Hackers send fake emergency emails, texts, messages using warning system

Hackers send fake emergency emails, texts, messages using warning system

A hacker was able to directly message tens of thousands of Australians after infiltrating an emergency warning system used by governments.

The breach of the Early Warning Network (EWN) is believed to have occurred some time on Saturday, when the culprit sent messages via email and SMS.

“EWN has been hacked,” the message read. “Your personal data is not safe. We are tying to fix the security issues.”

The message prompted users to email a provided address if they wished to unsubscribe from the service.

EWN is used by local, state and federal governments to alert Australians to emergency situations and the database holds email addresses as well as mobile and home phone numbers.

The hacker’s text message also included a link to a website offering customer support, but it is not clear if the breach was a phishing attempt.

EWN did confirm that the attack was launched from within Australia.

According to company’s managing director Kerry Plowright, the purpose of the attack was to harm the business and they have blamed the unauthorised access on “compromised login details”.

“This event did not compromise anybody’s personal information,” Mr Plowright told the ABC, insisting hackers did not gather any personal information.

The EWN did not shut down its systems while the hacker had control of their system, which

affected were local, state and federal government warning systems.

“A number of our users have been affected,” said Dave Lacey, who runs IDCARE, a national identity and cyber support service.

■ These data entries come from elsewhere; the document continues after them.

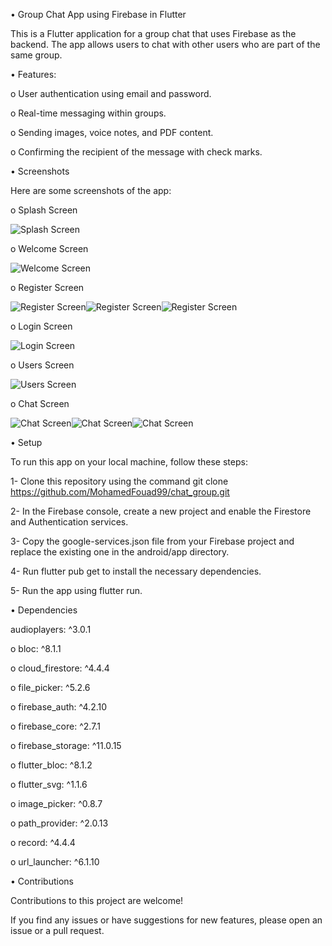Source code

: • Group Chat App using Firebase in Flutter

This is a Flutter application for a group chat that uses Firebase as the backend.
The app allows users to chat with other users who are part of the same group.



• Features:


o  User authentication using email and password.

o  Real-time messaging within groups.

o  Sending images, voice notes, and PDF content.

o  Confirming the recipient of the message with check marks.



• Screenshots


Here are some screenshots of the app:

o Splash Screen


![Splash Screen](assets/images/splash.jpeg)

o Welcome Screen


![Welcome Screen](assets/images/welcome.jpeg)

o Register Screen


![Register Screen](assets/images/register.jpeg)![Register Screen](assets/images/register2.jpeg)![Register Screen](assets/images/register3.jpeg)

o Login Screen


![Login Screen](assets/images/login.jpeg)

o Users Screen


![Users Screen](assets/images/group_member.jpeg)

o Chat Screen


![Chat Screen](assets/images/chat.jpeg)![Chat Screen](assets/images/chat2.jpeg)![Chat Screen](assets/images/chat3.jpeg)




• Setup


To run this app on your local machine, follow these steps:


1- Clone this repository using the command git clone https://github.com/MohamedFouad99/chat_group.git

2- In the Firebase console, create a new project and enable the Firestore and Authentication services.

3- Copy the google-services.json file from your Firebase project and replace the existing one in the android/app directory.

4- Run flutter pub get to install the necessary dependencies.

5- Run the app using flutter run.




• Dependencies



 audioplayers: ^3.0.1
 
 
 o bloc: ^8.1.1
 
 
 o cloud_firestore: ^4.4.4
 
 
 o file_picker: ^5.2.6
 
 
 o firebase_auth: ^4.2.10
 
 
 o firebase_core: ^2.7.1
 
 
 o firebase_storage: ^11.0.15
 

 o flutter_bloc: ^8.1.2
 
 
 o flutter_svg: ^1.1.6
 

 o image_picker: ^0.8.7
 
 
 o path_provider: ^2.0.13
 
 
 o record: ^4.4.4
 
 
 o url_launcher: ^6.1.10
 
 

• Contributions


Contributions to this project are welcome! 

If you find any issues or have suggestions for new features, please open an issue or a pull request.

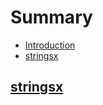 # Summary

* [Introduction](README.md)
* [stringsx](stringsx/README.md)

## [stringsx](stringsx/stringsx.md)

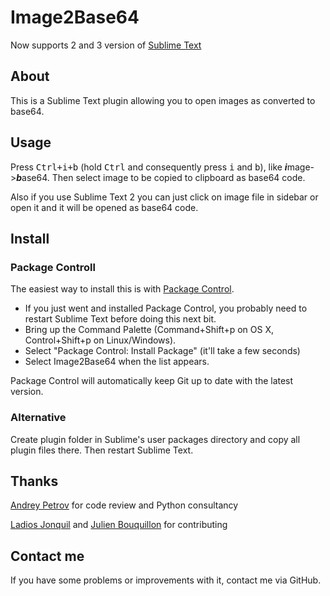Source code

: Image2Base64
===========================
Now supports 2 and 3 version of [Sublime Text](http://www.sublimetext.com/)

## About
This is a Sublime Text plugin allowing you to open images as converted to base64.

## Usage
Press <kbd>Ctrl+i+b</kbd> (hold <kbd>Ctrl</kbd> and consequently press <kbd>i</kbd> and <kbd>b</kbd>), like ***i***mage->***b***ase64. Then select image to be copied to clipboard as base64 code.

Also if you use Sublime Text 2 you can just click on image file in sidebar or open it and it will be opened as base64 code.


## Install
### Package Controll

The easiest way to install this is with [Package Control](http://wbond.net/sublime\_packages/package\_control).

 * If you just went and installed Package Control, you probably need to restart Sublime Text before doing this next bit.
 * Bring up the Command Palette (Command+Shift+p on OS X, Control+Shift+p on Linux/Windows).
 * Select "Package Control: Install Package" (it'll take a few seconds)
 * Select Image2Base64 when the list appears.

Package Control will automatically keep Git up to date with the latest version.

### Alternative
Create plugin folder in Sublime's user packages directory and copy all plugin files there. Then restart Sublime Text.

## Thanks
[Andrey Petrov](https://github.com/andreyp) for code review and Python consultancy

[Ladios Jonquil](https://github.com/ladios) and [Julien Bouquillon](https://github.com/revolunet) for contributing


## Contact me
If you have some problems or improvements with it, contact me via GitHub.
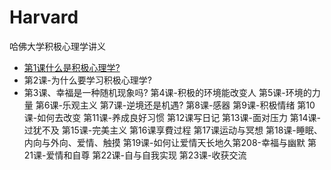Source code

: # Harvard
哈佛大学积极心理学讲义
- [第1课什么是积极心理学?]()
- 第2课-为什么要学习积极心理学?
- 第3课、幸福是一种随机现象吗?
第4课-积极的环境能改变人
第5课-环境的力量
第6课-乐观主义
第7课-逆境还是机遇?
第8课-感器
第9课-积极情绪
第10课-如何去改变
第11课-养成良好习惯
第12课写日记
第13课-面对压力
第14课-过犹不及
第15课-完美主义
第16课享費过程
第17课运动与冥想
第18课-睡眠、内向与外向、爱情、触摸
第19课-如何让爱情天长地久第208-幸福与幽默
第21课-爱情和自尊
第22课-自与自我实现
第23课-收获交流
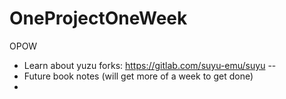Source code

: # OneProjectOneWeek
OPOW

- Learn about yuzu forks: https://gitlab.com/suyu-emu/suyu  -- 
- Future book notes (will get more of a week to get done) 
- 
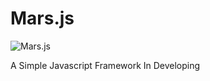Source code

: Mars.js
=======
![Mars.js](http://img1.qq.com/mars.js/logo.jpg)

A Simple Javascript Framework In Developing



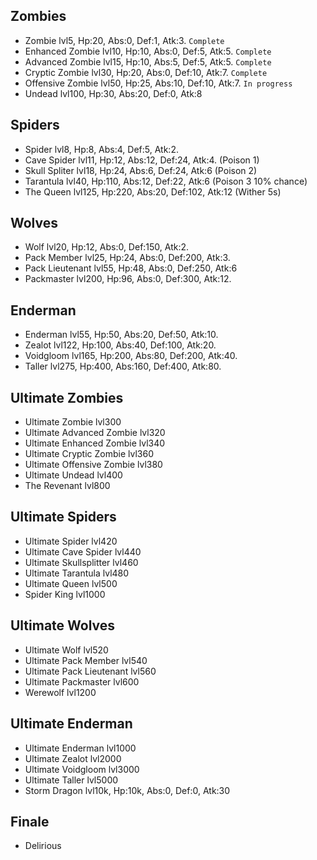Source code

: ## Zombies
- Zombie lvl5, Hp:20, Abs:0, Def:1, Atk:3. `Complete`
- Enhanced Zombie lvl10, Hp:10, Abs:0, Def:5, Atk:5. `Complete`
- Advanced Zombie lvl15, Hp:10, Abs:5, Def:5, Atk:5. `Complete`
- Cryptic Zombie lvl30, Hp:20, Abs:0, Def:10, Atk:7. `Complete`
- Offensive Zombie lvl50, Hp:25, Abs:10, Def:10, Atk:7. `In progress`
- Undead lvl100, Hp:30, Abs:20, Def:0, Atk:8

## Spiders
- Spider lvl8, Hp:8, Abs:4, Def:5, Atk:2.
- Cave Spider lvl11, Hp:12, Abs:12, Def:24, Atk:4. (Poison 1)
- Skull Spliter lvl18, Hp:24, Abs:6, Def:24, Atk:6 (Poison 2)
- Tarantula lvl40, Hp:110, Abs:12, Def:22, Atk:6 (Poison 3 10% chance)
- The Queen lvl125, Hp:220, Abs:20, Def:102, Atk:12 (Wither 5s)

## Wolves
- Wolf lvl20, Hp:12, Abs:0, Def:150, Atk:2.
- Pack Member lvl25, Hp:24, Abs:0, Def:200, Atk:3.
- Pack Lieutenant lvl55, Hp:48, Abs:0, Def:250, Atk:6
- Packmaster lvl200, Hp:96, Abs:0, Def:300, Atk:12.

## Enderman
- Enderman lvl55, Hp:50, Abs:20, Def:50, Atk:10.
- Zealot lvl122, Hp:100, Abs:40, Def:100, Atk:20.
- Voidgloom lvl165, Hp:200, Abs:80, Def:200, Atk:40.
- Taller lvl275, Hp:400, Abs:160, Def:400, Atk:80.

## Ultimate Zombies
- Ultimate Zombie lvl300
- Ultimate Advanced Zombie lvl320
- Ultimate Enhanced Zombie lvl340
- Ultimate Cryptic Zombie lvl360
- Ultimate Offensive Zombie lvl380
- Ultimate Undead lvl400
- The Revenant lvl800

## Ultimate Spiders
- Ultimate Spider lvl420
- Ultimate Cave Spider lvl440
- Ultimate Skullsplitter lvl460
- Ultimate Tarantula lvl480
- Ultimate Queen lvl500
- Spider King lvl1000

## Ultimate Wolves
- Ultimate Wolf lvl520
- Ultimate Pack Member lvl540
- Ultimate Pack Lieutenant lvl560
- Ultimate Packmaster lvl600
- Werewolf lvl1200

## Ultimate Enderman
- Ultimate Enderman lvl1000
- Ultimate Zealot lvl2000
- Ultimate Voidgloom lvl3000
- Ultimate Taller lvl5000
- Storm Dragon lvl10k, Hp:10k, Abs:0, Def:0, Atk:30

## Finale
- Delirious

Mr Lacey said these types of attacks are increasingly common and typically carried out by hackers who identify security loopholes.

“In a way it’s sad because the EWN relies on having people’s phone numbers and contact details. It’s absolutely integral to their business.

“When you look at the link (in the messages and email), it seems to be taking them back to the original company. Usually (in a phishing attack) there is a call to action to a fake link.”

Mr Lacey explains these kind of attacks pose a risk to the reputation of the business attacked and are often paired with some attempt to extort money from the business.

“It damages the trust in the organisation,” he explained.

In a message on its Facebook page, EWN said the hacker’s messages were distributed via email, text message and landline.

“EWN staff at the time were able to quickly identify the attack and shut off our systems limiting the amount of messages sent out. Unfortunately, a small proportion of our database received this alert.

“This event did not compromise anybody’s personal information. The actual data held in our system is just “white pages” type data, we deliberately don’t hold any other personal information.

“The purpose of that notification from the person that sent it was to damage this business. It was malicious.”